--- THE TASK ---
For the data below, please report each line where the word "Good" is found.

____ SOURCE DATA

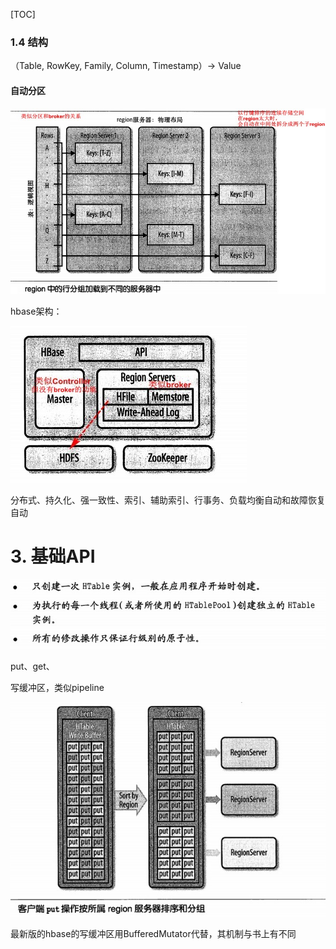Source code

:[TOC]

### 1.4 结构

（Table, RowKey, Family, Column, Timestamp）-> Value

#### 自动分区

![](1-1.jpg)

hbase架构：

![](1-2.jpg)

分布式、持久化、强一致性、索引、辅助索引、行事务、负载均衡自动和故障恢复自动

# 3. 基础API

![](3-1.jpg)

put、get、

写缓冲区，类似pipeline

![](3-2.jpg)

最新版的hbase的写缓冲区用BufferedMutator代替，其机制与书上有不同


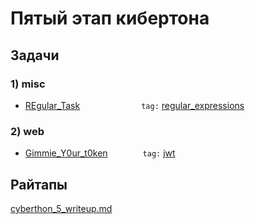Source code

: # Пятый этап кибертона

## Задачи

### 1) misc

* [REgular_Task](REgular_Task)       `tag:` [regular_expressions](https://tproger.ru/articles/regexp-for-beginners/)

### 2) web

* [Gimmie_Y0ur_t0ken](Gimmie_Y0ur_t0ken)    `tag:` [jwt](https://github.com/ticarpi/jwt_tool/wiki/Attack-Methodology)

## Райтапы

[cyberthon_5_writeup.md](cyberthon_5_writeup.md)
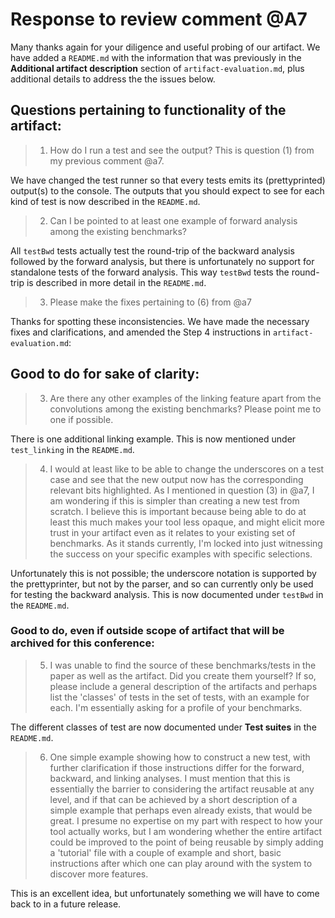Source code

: # Response to review comment @A7

Many thanks again for your diligence and useful probing of our artifact. We have added a `README.md` with the information that was previously in the **Additional artifact description** section of `artifact-evaluation.md`, plus additional details to address the the issues below.

## Questions pertaining to functionality of the artifact:

> 1. How do I run a test and see the output? This is question (1) from my previous comment @a7.

We have changed the test runner so that every tests emits its (prettyprinted) output(s) to the console. The outputs that you should expect to see for each kind of test is now described in the `README.md`.

> 2. Can I be pointed to at least one example of forward analysis among the existing benchmarks?

All `testBwd` tests actually test the round-trip of the backward analysis followed by the forward analysis, but there is unfortunately no support for standalone tests of the forward analysis. This way `testBwd` tests the round-trip is described in more detail in the `README.md`.

> 3. Please make the fixes pertaining to (6) from @a7

Thanks for spotting these inconsistencies. We have made the necessary fixes and clarifications, and amended the Step 4 instructions in `artifact-evaluation.md`:

## Good to do for sake of clarity:

> 3. Are there any other examples of the linking feature apart from the convolutions among the existing benchmarks? Please point me to one if possible.

There is one additional linking example. This is now mentioned under `test_linking` in the `README.md`.

> 4. I would at least like to be able to change the underscores on a test case and see that the new output now has the corresponding relevant bits highlighted. As I mentioned in question (3) in @a7, I am wondering if this is simpler than creating a new test from scratch. I believe this is important because being able to do at least this much makes your tool less opaque, and might elicit more trust in your artifact even as it relates to your existing set of benchmarks. As it stands currently, I'm locked into just witnessing the success on your specific examples with specific selections.

Unfortunately this is not possible; the underscore notation is supported by the prettyprinter, but not by the parser, and so can currently only be used for testing the backward analysis. This is now documented under `testBwd` in the `README.md`.

### Good to do, even if outside scope of artifact that will be archived for this conference:

> 5. I was unable to find the source of these benchmarks/tests in the paper as well as the artifact. Did you create them yourself? If so, please include a general description of the artifacts and perhaps list the 'classes' of tests in the set of tests, with an example for each. I'm essentially asking for a profile of your benchmarks.

The different classes of test are now documented under **Test suites** in the `README.md`.

> 6. One simple example showing how to construct a new test, with further clarification if those instructions differ for the forward, backward, and linking analyses. I must mention that this is essentially the barrier to considering the artifact reusable at any level, and if that can be achieved by a short description of a simple example that perhaps even already exists, that would be great. I presume no expertise on my part with respect to how your tool actually works, but I am wondering whether the entire artifact could be improved to the point of being reusable by simply adding a 'tutorial' file with a couple of example and short, basic instructions after which one can play around with the system to discover more features.

This is an excellent idea, but unfortunately something we will have to come back to in a future release.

________

--- WRITTEN ANSWER ---
## Good to do for sake of clarity:
### Good to do, even if outside scope of artifact that will be archived for this conference:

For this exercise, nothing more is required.